待ち合わせまで微妙に時間があったので、古本屋の木犀堂に寄ってみる。山室静訳のヤコブセン全集があったので、心を奪われる。リルケが絶賛してやまなかったデンマークの作家。「マルテの手記」を大事に大事に読んでいたぼくは、ヤコブセンの本もなんとかして手にいれたいとおもっていた。あれからずいぶん時がたったな。いろいろ思いは深い。全4巻、いろいろ比べてみて結局「死と愛(ニイルス・リーネ)」を買った。山室氏の解説にヤコブソンが友人に宛てた1878年の手紙が引用されている。

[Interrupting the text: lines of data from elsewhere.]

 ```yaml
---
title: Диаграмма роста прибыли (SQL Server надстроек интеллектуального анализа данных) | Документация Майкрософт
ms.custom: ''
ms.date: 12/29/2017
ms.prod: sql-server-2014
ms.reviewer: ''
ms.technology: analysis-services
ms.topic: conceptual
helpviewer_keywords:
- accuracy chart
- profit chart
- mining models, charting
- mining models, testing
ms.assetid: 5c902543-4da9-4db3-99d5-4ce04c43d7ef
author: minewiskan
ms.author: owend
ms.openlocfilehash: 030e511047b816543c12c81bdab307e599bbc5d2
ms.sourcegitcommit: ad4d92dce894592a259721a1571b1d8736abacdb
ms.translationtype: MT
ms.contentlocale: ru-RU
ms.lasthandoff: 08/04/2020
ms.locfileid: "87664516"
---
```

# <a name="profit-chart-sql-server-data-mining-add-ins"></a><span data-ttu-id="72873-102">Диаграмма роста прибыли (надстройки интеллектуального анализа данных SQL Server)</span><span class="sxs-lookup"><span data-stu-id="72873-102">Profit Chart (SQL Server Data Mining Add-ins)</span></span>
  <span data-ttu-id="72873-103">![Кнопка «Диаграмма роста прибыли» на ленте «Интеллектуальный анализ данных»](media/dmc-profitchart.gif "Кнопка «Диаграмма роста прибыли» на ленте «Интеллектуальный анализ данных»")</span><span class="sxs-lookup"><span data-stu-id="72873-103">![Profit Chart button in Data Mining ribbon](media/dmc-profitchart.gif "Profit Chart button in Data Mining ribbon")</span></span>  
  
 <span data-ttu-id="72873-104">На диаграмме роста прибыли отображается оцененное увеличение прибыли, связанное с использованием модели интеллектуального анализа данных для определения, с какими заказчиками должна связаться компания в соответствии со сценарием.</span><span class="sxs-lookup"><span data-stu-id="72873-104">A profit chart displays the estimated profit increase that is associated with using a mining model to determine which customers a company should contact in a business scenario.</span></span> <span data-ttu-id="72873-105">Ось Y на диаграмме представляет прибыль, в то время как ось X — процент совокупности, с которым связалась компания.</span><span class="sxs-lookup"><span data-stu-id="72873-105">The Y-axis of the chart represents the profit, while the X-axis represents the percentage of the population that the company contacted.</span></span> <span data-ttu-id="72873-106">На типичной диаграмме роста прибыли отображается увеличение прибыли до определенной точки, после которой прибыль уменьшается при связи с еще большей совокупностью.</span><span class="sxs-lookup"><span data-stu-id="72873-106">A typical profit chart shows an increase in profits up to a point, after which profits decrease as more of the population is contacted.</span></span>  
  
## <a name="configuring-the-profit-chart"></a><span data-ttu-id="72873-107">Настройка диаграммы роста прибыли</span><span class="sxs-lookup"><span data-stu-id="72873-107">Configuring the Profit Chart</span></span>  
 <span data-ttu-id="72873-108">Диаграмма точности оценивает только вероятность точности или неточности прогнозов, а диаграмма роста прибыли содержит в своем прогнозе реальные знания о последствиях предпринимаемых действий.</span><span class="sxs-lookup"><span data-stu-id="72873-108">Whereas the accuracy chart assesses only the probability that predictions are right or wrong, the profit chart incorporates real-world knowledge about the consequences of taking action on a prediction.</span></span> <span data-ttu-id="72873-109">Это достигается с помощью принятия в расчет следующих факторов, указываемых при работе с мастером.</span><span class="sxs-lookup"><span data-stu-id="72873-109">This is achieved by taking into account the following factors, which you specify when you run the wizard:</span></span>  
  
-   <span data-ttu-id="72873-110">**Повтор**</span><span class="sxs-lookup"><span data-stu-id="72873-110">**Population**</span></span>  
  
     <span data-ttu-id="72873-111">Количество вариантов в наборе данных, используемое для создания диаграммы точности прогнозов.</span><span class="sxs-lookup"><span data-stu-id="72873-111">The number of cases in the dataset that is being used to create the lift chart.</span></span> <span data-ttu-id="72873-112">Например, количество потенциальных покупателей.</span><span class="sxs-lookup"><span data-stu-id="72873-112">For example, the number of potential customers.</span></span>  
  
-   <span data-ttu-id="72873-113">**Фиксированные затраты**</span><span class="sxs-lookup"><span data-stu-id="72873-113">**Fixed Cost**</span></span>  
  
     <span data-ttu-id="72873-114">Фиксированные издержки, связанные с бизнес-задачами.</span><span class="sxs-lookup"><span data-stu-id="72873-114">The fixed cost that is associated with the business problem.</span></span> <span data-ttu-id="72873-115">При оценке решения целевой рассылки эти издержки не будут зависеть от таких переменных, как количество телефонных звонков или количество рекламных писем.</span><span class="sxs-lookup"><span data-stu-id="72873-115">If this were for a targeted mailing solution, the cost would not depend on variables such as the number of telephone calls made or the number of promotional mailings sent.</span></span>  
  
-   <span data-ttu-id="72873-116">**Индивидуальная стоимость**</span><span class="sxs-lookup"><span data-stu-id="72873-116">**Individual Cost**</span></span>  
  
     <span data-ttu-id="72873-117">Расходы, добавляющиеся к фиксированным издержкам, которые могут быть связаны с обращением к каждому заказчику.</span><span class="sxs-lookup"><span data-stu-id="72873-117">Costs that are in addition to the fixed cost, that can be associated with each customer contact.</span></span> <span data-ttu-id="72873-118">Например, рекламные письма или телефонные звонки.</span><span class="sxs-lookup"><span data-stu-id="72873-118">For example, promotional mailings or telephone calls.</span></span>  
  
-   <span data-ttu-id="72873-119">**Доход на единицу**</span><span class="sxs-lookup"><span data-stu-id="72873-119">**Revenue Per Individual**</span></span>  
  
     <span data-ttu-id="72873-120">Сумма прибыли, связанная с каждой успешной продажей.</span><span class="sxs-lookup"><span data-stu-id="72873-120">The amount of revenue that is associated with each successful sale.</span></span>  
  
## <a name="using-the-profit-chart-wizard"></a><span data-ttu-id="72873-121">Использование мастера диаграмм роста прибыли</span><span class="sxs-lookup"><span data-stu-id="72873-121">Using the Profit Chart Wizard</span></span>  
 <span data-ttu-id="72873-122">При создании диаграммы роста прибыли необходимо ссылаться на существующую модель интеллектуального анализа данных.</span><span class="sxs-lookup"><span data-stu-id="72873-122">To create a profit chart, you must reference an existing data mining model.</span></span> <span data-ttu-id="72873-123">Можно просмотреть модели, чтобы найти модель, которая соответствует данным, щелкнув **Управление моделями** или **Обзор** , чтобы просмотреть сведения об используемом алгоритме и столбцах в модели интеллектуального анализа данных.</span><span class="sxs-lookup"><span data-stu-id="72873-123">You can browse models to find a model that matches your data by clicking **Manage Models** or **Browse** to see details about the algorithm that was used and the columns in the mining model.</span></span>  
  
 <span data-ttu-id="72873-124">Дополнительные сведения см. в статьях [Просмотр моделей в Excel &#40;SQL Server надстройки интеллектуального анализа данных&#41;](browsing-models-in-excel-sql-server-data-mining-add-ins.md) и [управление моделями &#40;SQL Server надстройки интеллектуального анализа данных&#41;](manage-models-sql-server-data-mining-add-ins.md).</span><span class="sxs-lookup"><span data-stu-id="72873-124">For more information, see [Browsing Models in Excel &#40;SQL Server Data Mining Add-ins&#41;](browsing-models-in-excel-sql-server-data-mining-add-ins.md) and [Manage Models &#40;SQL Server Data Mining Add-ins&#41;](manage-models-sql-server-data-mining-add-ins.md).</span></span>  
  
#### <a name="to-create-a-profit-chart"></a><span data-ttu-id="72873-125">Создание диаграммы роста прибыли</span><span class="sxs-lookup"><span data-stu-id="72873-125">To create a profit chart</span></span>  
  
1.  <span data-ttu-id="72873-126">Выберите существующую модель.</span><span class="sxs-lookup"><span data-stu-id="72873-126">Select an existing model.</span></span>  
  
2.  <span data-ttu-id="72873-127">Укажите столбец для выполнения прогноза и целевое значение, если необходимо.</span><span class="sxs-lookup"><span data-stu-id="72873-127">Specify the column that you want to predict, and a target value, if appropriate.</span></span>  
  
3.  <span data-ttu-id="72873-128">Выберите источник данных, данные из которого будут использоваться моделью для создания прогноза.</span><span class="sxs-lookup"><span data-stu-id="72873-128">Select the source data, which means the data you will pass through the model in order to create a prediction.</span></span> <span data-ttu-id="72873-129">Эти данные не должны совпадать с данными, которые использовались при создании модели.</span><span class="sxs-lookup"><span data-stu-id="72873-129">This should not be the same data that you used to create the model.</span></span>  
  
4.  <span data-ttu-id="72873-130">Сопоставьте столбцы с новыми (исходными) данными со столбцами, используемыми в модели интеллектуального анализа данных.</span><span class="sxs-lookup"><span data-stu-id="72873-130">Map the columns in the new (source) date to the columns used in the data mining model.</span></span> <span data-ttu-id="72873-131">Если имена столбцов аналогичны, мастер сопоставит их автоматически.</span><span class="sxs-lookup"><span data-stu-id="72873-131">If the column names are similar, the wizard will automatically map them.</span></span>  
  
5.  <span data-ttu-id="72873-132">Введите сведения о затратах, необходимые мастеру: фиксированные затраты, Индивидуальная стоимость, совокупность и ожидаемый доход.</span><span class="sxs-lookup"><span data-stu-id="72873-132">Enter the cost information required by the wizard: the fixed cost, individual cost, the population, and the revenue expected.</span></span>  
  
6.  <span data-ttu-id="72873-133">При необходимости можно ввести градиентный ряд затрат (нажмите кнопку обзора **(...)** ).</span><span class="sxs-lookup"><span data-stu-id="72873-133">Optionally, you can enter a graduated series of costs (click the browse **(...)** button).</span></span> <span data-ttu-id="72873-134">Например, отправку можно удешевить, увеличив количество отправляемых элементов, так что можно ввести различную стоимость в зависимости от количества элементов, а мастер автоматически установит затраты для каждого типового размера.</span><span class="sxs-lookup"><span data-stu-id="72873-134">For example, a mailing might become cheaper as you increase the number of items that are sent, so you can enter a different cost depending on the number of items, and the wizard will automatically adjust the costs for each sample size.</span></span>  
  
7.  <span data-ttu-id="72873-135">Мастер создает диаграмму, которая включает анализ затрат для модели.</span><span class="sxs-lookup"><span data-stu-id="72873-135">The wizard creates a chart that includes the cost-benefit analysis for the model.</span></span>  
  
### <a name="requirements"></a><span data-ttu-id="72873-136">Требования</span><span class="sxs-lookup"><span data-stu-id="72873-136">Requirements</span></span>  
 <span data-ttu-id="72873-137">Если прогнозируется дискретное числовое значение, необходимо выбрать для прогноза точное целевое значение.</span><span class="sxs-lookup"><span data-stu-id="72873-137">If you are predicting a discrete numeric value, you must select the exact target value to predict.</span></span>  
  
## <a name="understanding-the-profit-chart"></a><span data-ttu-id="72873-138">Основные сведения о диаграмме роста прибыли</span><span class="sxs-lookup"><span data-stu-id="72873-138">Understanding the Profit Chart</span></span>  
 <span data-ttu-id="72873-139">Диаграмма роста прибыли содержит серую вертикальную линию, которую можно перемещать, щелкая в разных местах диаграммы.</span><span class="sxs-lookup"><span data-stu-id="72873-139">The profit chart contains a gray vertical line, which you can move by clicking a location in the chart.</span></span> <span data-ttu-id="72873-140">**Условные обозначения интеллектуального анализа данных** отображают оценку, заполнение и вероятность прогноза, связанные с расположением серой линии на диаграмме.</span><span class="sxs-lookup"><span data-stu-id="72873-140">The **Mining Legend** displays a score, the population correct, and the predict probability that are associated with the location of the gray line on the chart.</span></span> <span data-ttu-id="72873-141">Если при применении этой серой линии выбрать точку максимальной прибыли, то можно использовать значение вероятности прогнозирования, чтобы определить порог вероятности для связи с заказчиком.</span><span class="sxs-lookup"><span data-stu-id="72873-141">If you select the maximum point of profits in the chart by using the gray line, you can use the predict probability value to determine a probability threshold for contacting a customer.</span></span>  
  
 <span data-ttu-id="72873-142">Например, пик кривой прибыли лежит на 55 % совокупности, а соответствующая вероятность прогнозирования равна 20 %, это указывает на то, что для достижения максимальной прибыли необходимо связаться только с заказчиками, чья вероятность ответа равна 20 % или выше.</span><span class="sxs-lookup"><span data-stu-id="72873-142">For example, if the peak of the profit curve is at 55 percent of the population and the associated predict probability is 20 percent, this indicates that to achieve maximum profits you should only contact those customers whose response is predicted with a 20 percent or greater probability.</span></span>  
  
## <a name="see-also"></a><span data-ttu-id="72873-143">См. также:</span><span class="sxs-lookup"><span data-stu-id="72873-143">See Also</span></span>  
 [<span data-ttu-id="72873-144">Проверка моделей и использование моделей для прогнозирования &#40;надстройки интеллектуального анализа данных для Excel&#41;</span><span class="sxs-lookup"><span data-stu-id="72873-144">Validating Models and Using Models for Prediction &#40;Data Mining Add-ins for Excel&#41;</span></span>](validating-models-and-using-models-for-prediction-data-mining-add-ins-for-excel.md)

 我々が生まれた当時に、丁度現在の我々ほどの年齢にあった一世代も、他のものと共にまたその自由思想家を持っていました。この自由思想は幾らか漠然たるもので、空漠と、また時としては浪漫的にむちゃをしちらしたものですが、とにかくしかし、人はそれで何事かを始めることができました。残念なことに、この自由思想を持って生涯をつらぬくことは、あまり容易ではないこと、それは彼の経歴や才能や、地位や友情にとって有害であることが示されました。そして人は、ただ楽しい昔の思い出から閉め出されたのみでなく、精神の成長にたいして伝統の肥料がもつ促進力から切離されて、恐ろしいばかりに自分自身の上に投げ返され、まったく自由になりはしたが、それを持ちこらえるのは困難なことを見出したのです。…僕の物語の中で、その美徳と欠点とにより、その怯懦と没落とをア明らかにしつつ、成人し、愛し、お喋りし、裏切られ、戦い、幻滅し、吹き散らされていくのはこうした青年たちです。様々の伝統の魔女の呼び声を耳にしつつ、一方からは幼い日の思い出の、他方からは社会の悪罵の苦い非難を受けながらも自由思想家であることがどんなに困難であることか。しかし私の物語では、これらはただ、ヴェールに包まれ、愛の夢と苦悩、愛の憧れと予感に色染められた、柔らかく朧な輪郭でのみ立ち現われましょう。少なくともそうありたいと願っています。

 ふと連想するのは、萩尾望都だ。彼女の絵で、この話を読みたいなとおもう。むかし「マルテの手記」の雪の中を橇で行くシーンを読みながら、ぼくはやはり萩尾望都の絵を思い浮かべていた。あのシーンはほんとうに美しかった。萩尾望都のああいう絵は、しかし70年代のものなんだろうなあ。